— Goal of the exercise —
Transcribe the entries below exactly as they appear.

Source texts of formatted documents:
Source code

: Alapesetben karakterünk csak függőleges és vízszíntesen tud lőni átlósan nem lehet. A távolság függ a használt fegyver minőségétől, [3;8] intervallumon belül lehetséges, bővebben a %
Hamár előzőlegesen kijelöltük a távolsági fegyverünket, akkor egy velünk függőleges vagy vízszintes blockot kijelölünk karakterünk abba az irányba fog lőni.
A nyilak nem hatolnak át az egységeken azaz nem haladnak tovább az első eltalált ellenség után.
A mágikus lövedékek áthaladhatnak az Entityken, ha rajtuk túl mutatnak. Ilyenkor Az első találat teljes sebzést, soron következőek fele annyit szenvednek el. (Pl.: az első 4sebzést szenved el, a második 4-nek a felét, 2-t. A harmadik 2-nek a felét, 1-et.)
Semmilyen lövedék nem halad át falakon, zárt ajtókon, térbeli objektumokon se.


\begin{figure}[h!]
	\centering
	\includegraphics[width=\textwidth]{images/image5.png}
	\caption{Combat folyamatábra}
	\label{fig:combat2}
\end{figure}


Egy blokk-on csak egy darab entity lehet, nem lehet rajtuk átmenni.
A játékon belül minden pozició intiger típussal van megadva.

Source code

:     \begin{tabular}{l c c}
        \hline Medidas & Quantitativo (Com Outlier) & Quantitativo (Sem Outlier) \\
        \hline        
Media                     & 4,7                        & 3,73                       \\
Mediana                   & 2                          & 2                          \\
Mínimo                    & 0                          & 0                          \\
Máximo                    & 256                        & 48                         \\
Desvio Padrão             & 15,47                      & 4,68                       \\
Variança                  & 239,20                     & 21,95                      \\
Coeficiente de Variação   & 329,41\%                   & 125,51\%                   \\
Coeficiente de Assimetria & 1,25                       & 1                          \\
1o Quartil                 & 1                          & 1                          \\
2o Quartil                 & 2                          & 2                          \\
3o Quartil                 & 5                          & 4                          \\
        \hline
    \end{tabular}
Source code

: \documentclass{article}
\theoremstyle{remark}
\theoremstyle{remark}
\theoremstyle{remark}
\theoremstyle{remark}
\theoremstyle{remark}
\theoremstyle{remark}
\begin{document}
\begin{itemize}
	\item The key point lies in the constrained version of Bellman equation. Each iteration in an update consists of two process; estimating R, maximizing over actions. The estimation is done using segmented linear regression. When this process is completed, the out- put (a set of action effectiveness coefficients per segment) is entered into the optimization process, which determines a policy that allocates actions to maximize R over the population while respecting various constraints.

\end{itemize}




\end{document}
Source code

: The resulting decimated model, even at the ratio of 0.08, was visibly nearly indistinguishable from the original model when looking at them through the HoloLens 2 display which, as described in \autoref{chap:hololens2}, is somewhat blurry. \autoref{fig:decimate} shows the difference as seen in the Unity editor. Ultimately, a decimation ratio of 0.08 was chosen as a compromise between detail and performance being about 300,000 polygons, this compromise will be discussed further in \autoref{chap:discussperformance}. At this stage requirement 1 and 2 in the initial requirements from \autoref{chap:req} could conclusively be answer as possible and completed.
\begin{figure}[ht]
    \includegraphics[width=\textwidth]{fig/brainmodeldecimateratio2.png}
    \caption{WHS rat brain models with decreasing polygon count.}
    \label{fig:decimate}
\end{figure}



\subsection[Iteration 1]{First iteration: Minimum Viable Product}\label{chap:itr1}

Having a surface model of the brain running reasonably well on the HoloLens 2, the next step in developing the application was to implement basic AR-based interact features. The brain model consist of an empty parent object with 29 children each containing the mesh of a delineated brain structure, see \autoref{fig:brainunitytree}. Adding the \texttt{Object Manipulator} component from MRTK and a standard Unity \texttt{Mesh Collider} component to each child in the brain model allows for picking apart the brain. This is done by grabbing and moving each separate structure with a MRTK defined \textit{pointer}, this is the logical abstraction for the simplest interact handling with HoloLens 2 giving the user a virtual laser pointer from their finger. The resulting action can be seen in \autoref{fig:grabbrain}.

— Completed task —
Source code

: Alapesetben karakterünk csak függőleges és vízszíntesen tud lőni átlósan nem lehet. A távolság függ a használt fegyver minőségétől, [3;8] intervallumon belül lehetséges, bővebben a %
Hamár előzőlegesen kijelöltük a távolsági fegyverünket, akkor egy velünk függőleges vagy vízszintes blockot kijelölünk karakterünk abba az irányba fog lőni.
A nyilak nem hatolnak át az egységeken azaz nem haladnak tovább az első eltalált ellenség után.
A mágikus lövedékek áthaladhatnak az Entityken, ha rajtuk túl mutatnak. Ilyenkor Az első találat teljes sebzést, soron következőek fele annyit szenvednek el. (Pl.: az első 4sebzést szenved el, a második 4-nek a felét, 2-t. A harmadik 2-nek a felét, 1-et.)
Semmilyen lövedék nem halad át falakon, zárt ajtókon, térbeli objektumokon se.


\begin{figure}[h!]
	\centering
	\includegraphics[width=\textwidth]{images/image5.png}
	\caption{Combat folyamatábra}
	\label{fig:combat2}
\end{figure}


Egy blokk-on csak egy darab entity lehet, nem lehet rajtuk átmenni.
A játékon belül minden pozició intiger típussal van megadva.

Source code

:     \begin{tabular}{l c c}
        \hline Medidas & Quantitativo (Com Outlier) & Quantitativo (Sem Outlier) \\
        \hline        
Media                     & 4,7                        & 3,73                       \\
Mediana                   & 2                          & 2                          \\
Mínimo                    & 0                          & 0                          \\
Máximo                    & 256                        & 48                         \\
Desvio Padrão             & 15,47                      & 4,68                       \\
Variança                  & 239,20                     & 21,95                      \\
Coeficiente de Variação   & 329,41\%                   & 125,51\%                   \\
Coeficiente de Assimetria & 1,25                       & 1                          \\
1o Quartil                 & 1                          & 1                          \\
2o Quartil                 & 2                          & 2                          \\
3o Quartil                 & 5                          & 4                          \\
        \hline
    \end{tabular}
Source code

: \documentclass{article}
\theoremstyle{remark}
\theoremstyle{remark}
\theoremstyle{remark}
\theoremstyle{remark}
\theoremstyle{remark}
\theoremstyle{remark}
\begin{document}
\begin{itemize}
	\item The key point lies in the constrained version of Bellman equation. Each iteration in an update consists of two process; estimating R, maximizing over actions. The estimation is done using segmented linear regression. When this process is completed, the out- put (a set of action effectiveness coefficients per segment) is entered into the optimization process, which determines a policy that allocates actions to maximize R over the population while respecting various constraints.

\end{itemize}




\end{document}
Source code

: The resulting decimated model, even at the ratio of 0.08, was visibly nearly indistinguishable from the original model when looking at them through the HoloLens 2 display which, as described in \autoref{chap:hololens2}, is somewhat blurry. \autoref{fig:decimate} shows the difference as seen in the Unity editor. Ultimately, a decimation ratio of 0.08 was chosen as a compromise between detail and performance being about 300,000 polygons, this compromise will be discussed further in \autoref{chap:discussperformance}. At this stage requirement 1 and 2 in the initial requirements from \autoref{chap:req} could conclusively be answer as possible and completed.
\begin{figure}[ht]
    \includegraphics[width=\textwidth]{fig/brainmodeldecimateratio2.png}
    \caption{WHS rat brain models with decreasing polygon count.}
    \label{fig:decimate}
\end{figure}



\subsection[Iteration 1]{First iteration: Minimum Viable Product}\label{chap:itr1}

Having a surface model of the brain running reasonably well on the HoloLens 2, the next step in developing the application was to implement basic AR-based interact features. The brain model consist of an empty parent object with 29 children each containing the mesh of a delineated brain structure, see \autoref{fig:brainunitytree}. Adding the \texttt{Object Manipulator} component from MRTK and a standard Unity \texttt{Mesh Collider} component to each child in the brain model allows for picking apart the brain. This is done by grabbing and moving each separate structure with a MRTK defined \textit{pointer}, this is the logical abstraction for the simplest interact handling with HoloLens 2 giving the user a virtual laser pointer from their finger. The resulting action can be seen in \autoref{fig:grabbrain}.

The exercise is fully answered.